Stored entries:

########################################

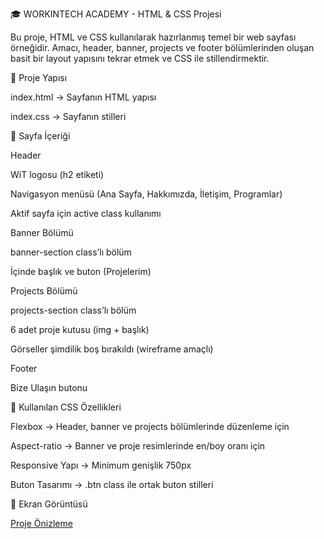 🎓 WORKINTECH ACADEMY - HTML & CSS Projesi

Bu proje, HTML ve CSS kullanılarak hazırlanmış temel bir web sayfası örneğidir.
Amacı, header, banner, projects ve footer bölümlerinden oluşan basit bir layout yapısını tekrar etmek ve CSS ile stillendirmektir.

📂 Proje Yapısı

index.html → Sayfanın HTML yapısı

index.css → Sayfanın stilleri

🚀 Sayfa İçeriği

Header

WiT logosu (h2 etiketi)

Navigasyon menüsü (Ana Sayfa, Hakkımızda, İletişim, Programlar)

Aktif sayfa için active class kullanımı

Banner Bölümü

banner-section class’lı bölüm

İçinde başlık ve buton (Projelerim)

Projects Bölümü

projects-section class’lı bölüm

6 adet proje kutusu (img + başlık)

Görseller şimdilik boş bırakıldı (wireframe amaçlı)

Footer

Bize Ulaşın butonu

🎨 Kullanılan CSS Özellikleri

Flexbox → Header, banner ve projects bölümlerinde düzenleme için

Aspect-ratio → Banner ve proje resimlerinde en/boy oranı için

Responsive Yapı → Minimum genişlik 750px

Buton Tasarımı → .btn class ile ortak buton stilleri

📸 Ekran Görüntüsü

[Proje Önizleme](design/wireframe.png)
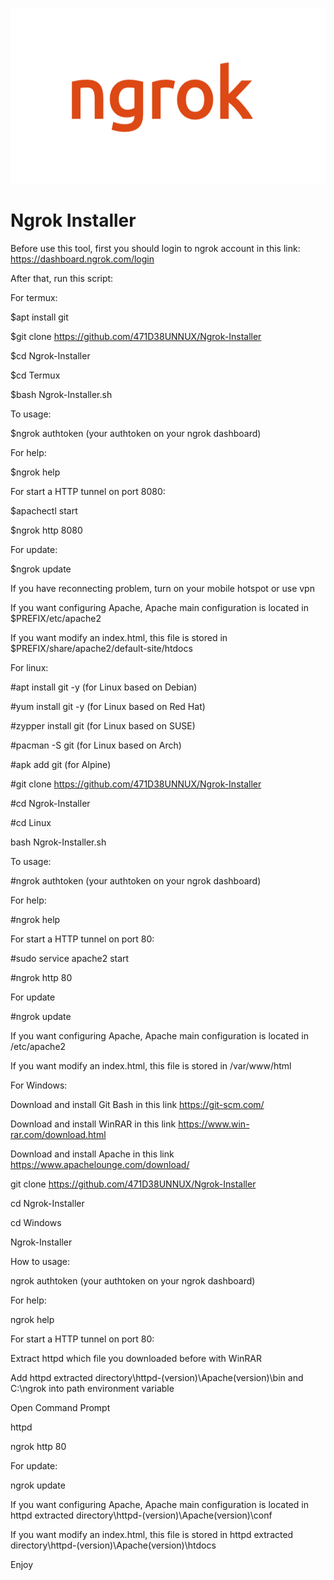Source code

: ![](ngrok+(1).png)

# Ngrok Installer

Before use this tool, first you should login to ngrok account in this link: https://dashboard.ngrok.com/login 

After that, run this script:

For termux:

$apt install git

$git clone https://github.com/471D38UNNUX/Ngrok-Installer

$cd Ngrok-Installer

$cd Termux

$bash Ngrok-Installer.sh

To usage:

$ngrok authtoken (your authtoken on your ngrok dashboard)

For help:

$ngrok help

For start a HTTP tunnel on port 8080:

$apachectl start

$ngrok http 8080

For update:

$ngrok update

If you have reconnecting problem, turn on your mobile hotspot or use vpn

If you want configuring Apache, Apache main configuration is located in $PREFIX/etc/apache2

If you want modify an index.html, this file is stored in $PREFIX/share/apache2/default-site/htdocs

For linux:

#apt install git -y (for Linux based on Debian)

#yum install git -y (for Linux based on Red Hat)

#zypper install git (for Linux based on SUSE)

#pacman -S git (for Linux based on Arch)

#apk add git (for Alpine)

#git clone https://github.com/471D38UNNUX/Ngrok-Installer

#cd Ngrok-Installer

#cd Linux

bash Ngrok-Installer.sh

To usage:

#ngrok authtoken (your authtoken on your ngrok dashboard)

For help:

#ngrok help

For start a HTTP tunnel on port 80:

#sudo service apache2 start

#ngrok http 80

For update

#ngrok update

If you want configuring Apache, Apache main configuration is located in /etc/apache2

If you want modify an index.html, this file is stored in /var/www/html

For Windows:

Download and install Git Bash in this link https://git-scm.com/

Download and install WinRAR in this link https://www.win-rar.com/download.html

Download and install Apache in this link https://www.apachelounge.com/download/

git clone https://github.com/471D38UNNUX/Ngrok-Installer

cd Ngrok-Installer

cd Windows

Ngrok-Installer

How to usage:

ngrok authtoken (your authtoken on your ngrok dashboard)

For help:

ngrok help

For start a HTTP tunnel on port 80:

Extract httpd which file you downloaded before with WinRAR

Add httpd extracted directory\httpd-(version)\Apache(version)\bin and C:\ngrok into path environment variable

Open Command Prompt

httpd

ngrok http 80

For update:

ngrok update

If you want configuring Apache, Apache main configuration is located in httpd extracted directory\httpd-(version)\Apache(version)\conf

If you want modify an index.html, this file is stored in httpd extracted directory\httpd-(version)\Apache(version)\htdocs

Enjoy
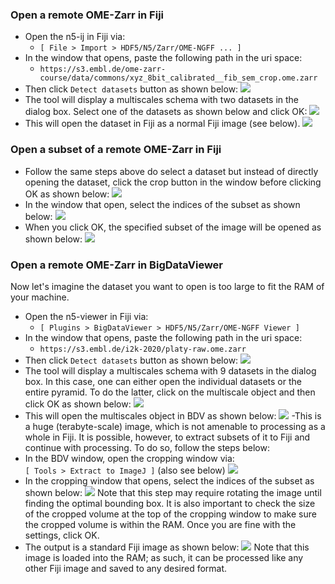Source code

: ### Open a remote OME-Zarr in Fiji
- Open the n5-ij in Fiji via: 
  - `[ File > Import > HDF5/N5/Zarr/OME-NGFF ... ]`
- In the window that opens, paste the following path in the uri space: 
  - `https://s3.embl.de/ome-zarr-course/data/commons/xyz_8bit_calibrated__fib_sem_crop.ome.zarr`
- Then click `Detect datasets` button as shown below: 
![](figures/n5-ij/detect_datasets.png)
- The tool will display a multiscales schema with two datasets in the dialog box. 
Select one of the datasets as shown below and click OK:
![](figures/n5-ij/select_dataset1.png)
- This will open the dataset in Fiji as a normal Fiji image (see below). 
![](figures/n5-ij/opened_dataset1.png)
### Open a subset of a remote OME-Zarr in Fiji
- Follow the same steps above do select a dataset but instead of directly opening the dataset,
click the crop button in the window before clicking OK as shown below:
![](figures/n5-ij/select_dataset_and_crop2.png)
- In the window that open, select the indices of the subset as shown below: 
![](figures/n5-ij/select_dataset_and_crop1.png)
- When you click OK, the specified subset of the image will be opened as shown below:
![](figures/n5-ij/cropped_dataset1.png)

### Open a remote OME-Zarr in BigDataViewer

Now let's imagine the dataset you want to open is too large to fit the RAM of your machine. 

- Open the n5-viewer in Fiji via: 
  - `[ Plugins > BigDataViewer > HDF5/N5/Zarr/OME-NGFF Viewer ]`
- In the window that opens, paste the following path in the uri space: 
  - `https://s3.embl.de/i2k-2020/platy-raw.ome.zarr`
- Then click `Detect datasets` button as shown below: 
![](figures/n5-viewer/open_multiscales_detect.png)
- The tool will display a multiscales schema with 9 datasets in the dialog box.
In this case, one can either open the individual datasets or the entire pyramid. 
To do the latter, click on the multiscale object and then click OK as shown below:
![](figures/n5-viewer/open_multiscales_object_effective.png)
- This will open the multiscales object in BDV as shown below:
![](figures/n5-viewer/opened_multiscales.png)
  -This is a huge (terabyte-scale) image, which is not amenable to processing as a whole
in Fiji. It is possible, however, to extract subsets of it to Fiji and continue with
processing. To do so, follow the steps below:
- In the BDV window, open the cropping window via: \
`[ Tools > Extract to ImageJ ]` (also see below)
![](figures/n5-viewer/extract_dataset.png)
- In the cropping window that opens, select the indices of the subset as shown below: 
![](figures/n5-viewer/extract_dataset_ok.png)
Note that this step may require rotating the image until finding the optimal bounding
box. It is also important to check the size of the cropped volume at the top of the 
cropping window to make sure the cropped volume is within the RAM. Once you are fine
with the settings, click OK.
- The output is a standard Fiji image as shown below:
![](figures/n5-viewer/extracted_image.png)
Note that this image is loaded into the RAM; as such, it can be processed like any other 
Fiji image and saved to any desired format. 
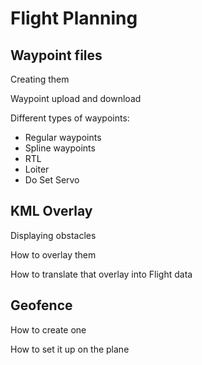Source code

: # Flight Planning

## Waypoint files

Creating them

Waypoint upload and download

Different types of waypoints:  
- Regular waypoints  
- Spline waypoints  
- RTL  
- Loiter  
- Do Set Servo



## KML Overlay

Displaying obstacles

How to overlay them

How to translate that overlay into Flight data

## Geofence

How to create one

How to set it up on the plane










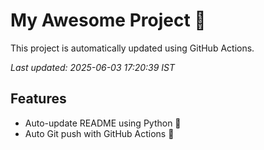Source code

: # My Awesome Project 🚀

This project is automatically updated using GitHub Actions.

_Last updated: 2025-06-03 17:20:39 IST_

## Features
- Auto-update README using Python 🐍
- Auto Git push with GitHub Actions 🤖
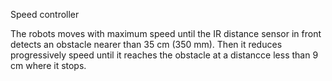 Speed controller

The robots moves with maximum speed until the IR distance sensor in front detects an obstacle nearer than 35 cm (350 mm). Then it reduces progressively speed until it reaches the obstacle at a distancce less than 9 cm where it stops.

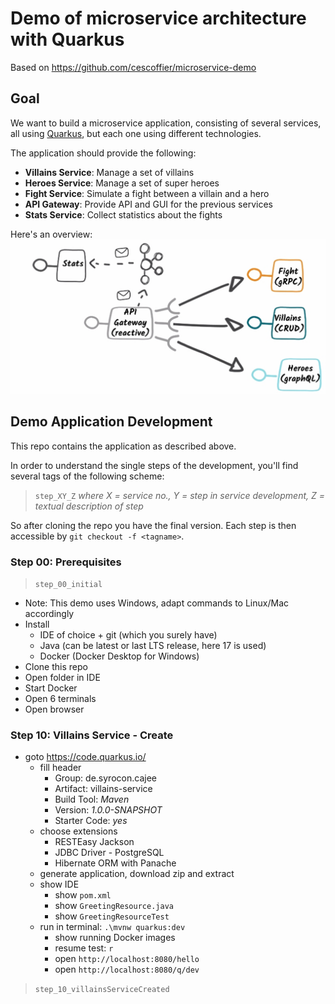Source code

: # Demo of microservice architecture with Quarkus
Based on https://github.com/cescoffier/microservice-demo

## Goal
We want to build a microservice application, consisting of several services, all using [Quarkus](https://quarkus.io/), but each one using different technologies.

The application should provide the following:
- **Villains Service**: Manage a set of villains
- **Heroes Service**: Manage a set of super heroes
- **Fight Service**: Simulate a fight between a villain and a hero
- **API Gateway**: Provide API and GUI for the previous services
- **Stats Service**: Collect statistics about the fights

Here's an overview:
![architecture](https://github.com/geziefer/quarkus-microservices/blob/main/architecture.png)

## Demo Application Development
This repo contains the application as described above.

In order to understand the single steps of the development, you'll find several tags of the following scheme:
> `step_XY_Z`
*where X = service no., Y = step in service development, Z = textual description of step*

So after cloning the repo you have the final version. Each step is then accessible by `git checkout -f <tagname>`.

### Step 00: Prerequisites
> `step_00_initial`
- Note: This demo uses Windows, adapt commands to Linux/Mac accordingly
- Install
  - IDE of choice + git (which you surely have)
  - Java (can be latest or last LTS release, here 17 is used)
  - Docker (Docker Desktop for Windows)
 - Clone this repo
 - Open folder in IDE
 - Start Docker
 - Open 6 terminals
 - Open browser

### Step 10: Villains Service - Create
- goto https://code.quarkus.io/
  - fill header
    - Group: de.syrocon.cajee
    - Artifact: villains-service
    - Build Tool: *Maven*
    - Version: *1.0.0-SNAPSHOT*
    - Starter Code: *yes*
  - choose extensions
    - RESTEasy Jackson
    - JDBC Driver - PostgreSQL
    - Hibernate ORM with Panache
  - generate application, download zip and extract
  - show IDE
    - show `pom.xml`
    - show `GreetingResource.java`
    - show `GreetingResourceTest`
  - run in terminal: `.\mvnw quarkus:dev`
    - show running Docker images
    - resume test: `r`
    - open `http://localhost:8080/hello`
    - open `http://localhost:8080/q/dev`
> `step_10_villainsServiceCreated`
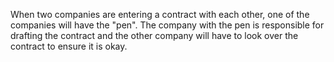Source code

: 
When two companies are entering a contract with each other, one of the companies will have the "pen". The company with the pen is responsible for drafting the contract and the other company will have to look over the contract to ensure it is okay.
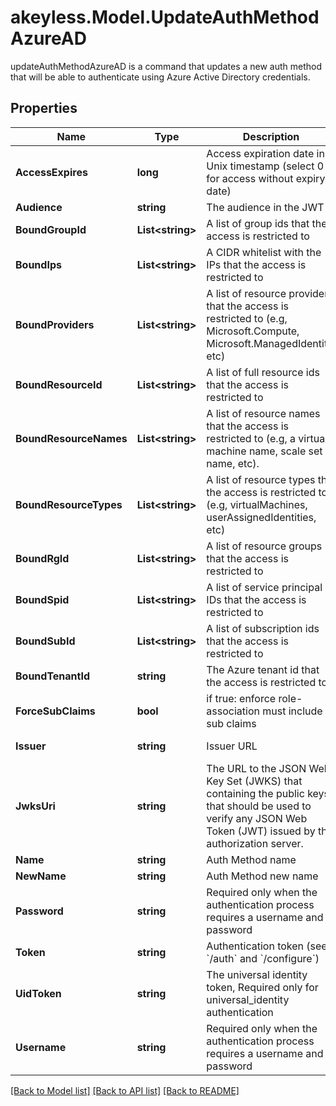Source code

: # akeyless.Model.UpdateAuthMethodAzureAD
updateAuthMethodAzureAD is a command that updates a new auth method that will be able to authenticate using Azure Active Directory credentials.
## Properties

Name | Type | Description | Notes
------------ | ------------- | ------------- | -------------
**AccessExpires** | **long** | Access expiration date in Unix timestamp (select 0 for access without expiry date) | [optional] [default to 0]
**Audience** | **string** | The audience in the JWT | [optional] [default to "https://management.azure.com/"]
**BoundGroupId** | **List&lt;string&gt;** | A list of group ids that the access is restricted to | [optional] 
**BoundIps** | **List&lt;string&gt;** | A CIDR whitelist with the IPs that the access is restricted to | [optional] 
**BoundProviders** | **List&lt;string&gt;** | A list of resource providers that the access is restricted to (e.g, Microsoft.Compute, Microsoft.ManagedIdentity, etc) | [optional] 
**BoundResourceId** | **List&lt;string&gt;** | A list of full resource ids that the access is restricted to | [optional] 
**BoundResourceNames** | **List&lt;string&gt;** | A list of resource names that the access is restricted to (e.g, a virtual machine name, scale set name, etc). | [optional] 
**BoundResourceTypes** | **List&lt;string&gt;** | A list of resource types that the access is restricted to (e.g, virtualMachines, userAssignedIdentities, etc) | [optional] 
**BoundRgId** | **List&lt;string&gt;** | A list of resource groups that the access is restricted to | [optional] 
**BoundSpid** | **List&lt;string&gt;** | A list of service principal IDs that the access is restricted to | [optional] 
**BoundSubId** | **List&lt;string&gt;** | A list of subscription ids that the access is restricted to | [optional] 
**BoundTenantId** | **string** | The Azure tenant id that the access is restricted to | 
**ForceSubClaims** | **bool** | if true: enforce role-association must include sub claims | [optional] 
**Issuer** | **string** | Issuer URL | [optional] [default to "https://sts.windows.net/---bound_tenant_id---"]
**JwksUri** | **string** | The URL to the JSON Web Key Set (JWKS) that containing the public keys that should be used to verify any JSON Web Token (JWT) issued by the authorization server. | [optional] [default to "https://login.microsoftonline.com/common/discovery/keys"]
**Name** | **string** | Auth Method name | 
**NewName** | **string** | Auth Method new name | [optional] 
**Password** | **string** | Required only when the authentication process requires a username and password | [optional] 
**Token** | **string** | Authentication token (see &#x60;/auth&#x60; and &#x60;/configure&#x60;) | [optional] 
**UidToken** | **string** | The universal identity token, Required only for universal_identity authentication | [optional] 
**Username** | **string** | Required only when the authentication process requires a username and password | [optional] 

[[Back to Model list]](../README.md#documentation-for-models) [[Back to API list]](../README.md#documentation-for-api-endpoints) [[Back to README]](../README.md)

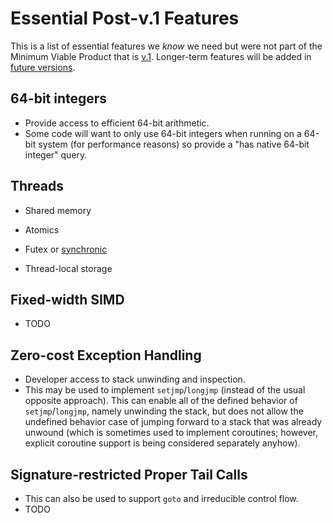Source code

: # Essential Post-v.1 Features

This is a list of essential features we *know* we need but were not part of the
Minimum Viable Product that is [v.1](V1.md). Longer-term features will be added
in [future versions](FutureFeatures.md).

## 64-bit integers
* Provide access to efficient 64-bit arithmetic.
* Some code will want to only use 64-bit integers when running on a 64-bit system (for performance
  reasons) so provide a "has native 64-bit integer" query.

## Threads
* Shared memory
* Atomics
* Futex or [synchronic][]
* Thread-local storage

  [synchronic]: http://www.open-std.org/jtc1/sc22/wg21/docs/papers/2014/n4195.pdf

## Fixed-width SIMD
* TODO

## Zero-cost Exception Handling
* Developer access to stack unwinding and inspection.
* This may be used to implement `setjmp`/`longjmp` (instead of the usual
  opposite approach). This can enable all of the defined behavior of
  `setjmp`/`longjmp`, namely unwinding the stack, but does not allow
  the undefined behavior case of jumping forward to a stack that
  was already unwound (which is sometimes used to implement coroutines;
  however, explicit coroutine support is being considered separately
  anyhow).

## Signature-restricted Proper Tail Calls
* This can also be used to support `goto` and irreducible control flow.
* TODO
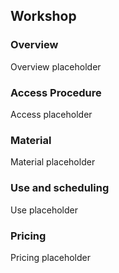 ## Workshop
### Overview
Overview placeholder
### Access Procedure
Access placeholder
### Material
Material placeholder
### Use and scheduling
Use placeholder
### Pricing
Pricing placeholder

########################################

_TASK GOAL:_
Above are entries with pictures among them. Write out exactly the lines from the one containing "- generate application, download" through the one containing "list of full", ends included, and leave those pictures out.

_WRITTEN ANSWER:_
  - generate application, download zip and extract
  - show IDE
    - show `pom.xml`
    - show `GreetingResource.java`
    - show `GreetingResourceTest`
  - run in terminal: `.\mvnw quarkus:dev`
    - show running Docker images
    - resume test: `r`
    - open `http://localhost:8080/hello`
    - open `http://localhost:8080/q/dev`
> `step_10_villainsServiceCreated`
Source code

: 
When two companies are entering a contract with each other, one of the companies will have the "pen". The company with the pen is responsible for drafting the contract and the other company will have to look over the contract to ensure it is okay.
Source code

: # akeyless.Model.UpdateAuthMethodAzureAD
updateAuthMethodAzureAD is a command that updates a new auth method that will be able to authenticate using Azure Active Directory credentials.
## Properties

Name | Type | Description | Notes
------------ | ------------- | ------------- | -------------
**AccessExpires** | **long** | Access expiration date in Unix timestamp (select 0 for access without expiry date) | [optional] [default to 0]
**Audience** | **string** | The audience in the JWT | [optional] [default to "https://management.azure.com/"]
**BoundGroupId** | **List&lt;string&gt;** | A list of group ids that the access is restricted to | [optional] 
**BoundIps** | **List&lt;string&gt;** | A CIDR whitelist with the IPs that the access is restricted to | [optional] 
**BoundProviders** | **List&lt;string&gt;** | A list of resource providers that the access is restricted to (e.g, Microsoft.Compute, Microsoft.ManagedIdentity, etc) | [optional] 
**BoundResourceId** | **List&lt;string&gt;** | A list of full resource ids that the access is restricted to | [optional] 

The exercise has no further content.